Despite limited scientific information, the DEA announced their intention to classify kratom, Mitragynine and 7-hydroxymitragynine as Schedule I on the Controlled Substance Act in 2016. Shortly after, a major push-back consisting of 23,000 written pleas from the general public, legislators and scientific community members challenged the DEA’s decision. For the first time in history, the DEA withdrew their intention to schedule a substance.


Today, though Kratom is not a controlled substance under federal law in the US, there is little information about its pharmacological profile and therapeutic potential. But that may be about to change.

Pain reliever, stimulant, religious sacrament


Kratom, also known as Mitragyna speciosa, is a tree native to Thailand, Malaysia and other areas of South East Asia. The leaves of this tree have been utilized for many years by laborers for their stimulant effects and their ability to invigorate workers in harsh conditions. In addition to its stimulant-like properties, Kratom is also used as a replacement for opium due to its euphoric and sedative effects, with extracts also used to alleviate opioid withdrawal symptoms. Kratom preparations have also been used for socioreligious reasons in the region.


Today, kratom plant materials and extracts are widely available on the internet. They are, however, banned in six US states: Alabama, Arkansas, Indiana, Tennessee, Vermont and Wisconsin.

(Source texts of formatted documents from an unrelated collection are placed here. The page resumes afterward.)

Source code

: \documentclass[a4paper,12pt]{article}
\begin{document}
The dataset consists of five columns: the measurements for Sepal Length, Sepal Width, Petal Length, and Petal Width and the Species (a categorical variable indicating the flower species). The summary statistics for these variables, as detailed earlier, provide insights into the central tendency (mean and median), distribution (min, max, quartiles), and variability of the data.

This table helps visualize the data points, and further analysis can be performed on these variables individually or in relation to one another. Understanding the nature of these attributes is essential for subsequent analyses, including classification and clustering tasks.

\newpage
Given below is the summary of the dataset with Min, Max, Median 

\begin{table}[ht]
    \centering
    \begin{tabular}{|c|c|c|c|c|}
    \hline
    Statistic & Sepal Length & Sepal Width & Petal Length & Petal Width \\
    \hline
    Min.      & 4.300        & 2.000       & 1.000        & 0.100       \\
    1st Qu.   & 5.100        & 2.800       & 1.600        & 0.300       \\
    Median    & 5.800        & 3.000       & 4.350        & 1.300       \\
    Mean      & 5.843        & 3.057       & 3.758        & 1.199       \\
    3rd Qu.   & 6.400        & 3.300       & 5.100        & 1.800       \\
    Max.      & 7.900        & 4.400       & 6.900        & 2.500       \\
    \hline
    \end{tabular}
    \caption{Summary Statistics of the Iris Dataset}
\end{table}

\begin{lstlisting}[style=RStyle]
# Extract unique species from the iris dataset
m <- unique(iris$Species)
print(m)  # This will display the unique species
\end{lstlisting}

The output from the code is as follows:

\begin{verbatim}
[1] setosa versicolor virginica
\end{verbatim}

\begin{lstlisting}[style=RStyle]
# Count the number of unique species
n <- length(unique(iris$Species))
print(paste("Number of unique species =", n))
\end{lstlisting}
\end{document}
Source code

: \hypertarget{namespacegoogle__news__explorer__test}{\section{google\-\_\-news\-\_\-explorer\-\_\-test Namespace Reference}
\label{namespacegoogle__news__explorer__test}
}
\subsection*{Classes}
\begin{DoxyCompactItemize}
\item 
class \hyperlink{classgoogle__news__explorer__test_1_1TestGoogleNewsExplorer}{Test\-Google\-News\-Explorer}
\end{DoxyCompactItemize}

Moreover, they are illegal in many countries, including Australia, Myanmar, Denmark, Lithuania, Malaysia, Poland, Sweden, Thailand and Vietnam.


Between 2011 and 2017, forty-four deaths were linked to Kratom, although people who died from kratom use typically have different substances in their system, or have underlying health conditions. As a result, synthesizing safe and effective derivatives of the plant is paramount as the commercially available products tend to have much higher levels of 7-hydroxymitragyne than those found in nature.



An atypical opioid


Mitragynine is the major alkaloid in kratom and is a relatively low potency mu-opioid receptor (MOR) agonist. However, it is metabolized by the liver to 7-OH-mitragynine, approximately 40-times more potent as an MOR agonist. Notably, analgesia in animals appears to be driven primarily by 7-OH-mitragynine.


Unlike most opioids, however, Mytraginine and its major metabolite are biased agonists at MOR with relatively limited recruitment of β-arrestin, which has been hypothesized to improve their safety profiles.


Indeed, unlike most opioids, Mitragynine and kratom do not cause significant respiratory depression in rodents, which may explain why there has yet to be a reported overdose death from kratom alone. In addition, Mitragynine – unlike codeine, for example – does not produce emesis or general shortness of breath.


From a 2020 Endpoints News article:


‘They don’t turn on the receptor as fully as morphine might, [Kures CEO Dr. Andrew] Kruegel said, so you can’t get a better high from just increasing the dose. Additionally, McCurdy and Kruegel’s work suggests that the drug is metabolized in the liver into a slightly different compound before it has its effect, meaning you can’t get a better high from injecting it.


“No matter how much you take, you have a ceiling,” Kruegel said. “That’s probably a major explanation for people who are taking kratom and not dying in droves.”’



A safer analgesic and opioid maintenance therapy


One of the leading therapeutic indicators of kratom is its analgesic effect. One study of Kratom users in Malaysia showed that 90% were using kratom as a substitute for opioids, with 84% reporting that kratom eased their opioid withdrawal symptoms. A US study found that a majority (68.9%) of kratom-users reported that they used kratom as a means of reducing or stopping NPO/heroin use and 64.1% used kratom to substitute NPO/heroin.


Mitragynine may also be a promising alternative to traditional opioid maintenance therapy.


The first study to explore its effect on morphine withdrawal symptoms was done using Zebrafish. By adding morphine to the water for two weeks, the researchers used a CEP and showed that mytragynine attenuated the majority of withdrawal behaviours.





While opioids are indeed effective for most forms of acute pain, they are associated with a variety of adverse effects, including risk of addiction, constipation, and respiratory depression, the latter being the main cause of death among opioid users. Of individuals prescribed at least 1 day of opioids, 6% are still taking them 1 year later. Moreover, it is estimated that 8-12% of individuals prescribed opioids for chronic pain ultimately develop opioid use disorder.

There are notable drawbacks to existing opioid maintenance therapies as well. In addition to respiratory depression and high abuse potential, methadone, a full mu-opioid receptor agonist, significantly impacts cardiovascular function and can induce life threatening arrythmias.

Therefore, by developing a potentially safer and more widely available alternative for both pain management and opioid maintenance therapy, ATAI and Kures are poised to address two key factors underlying the opioid epidemic.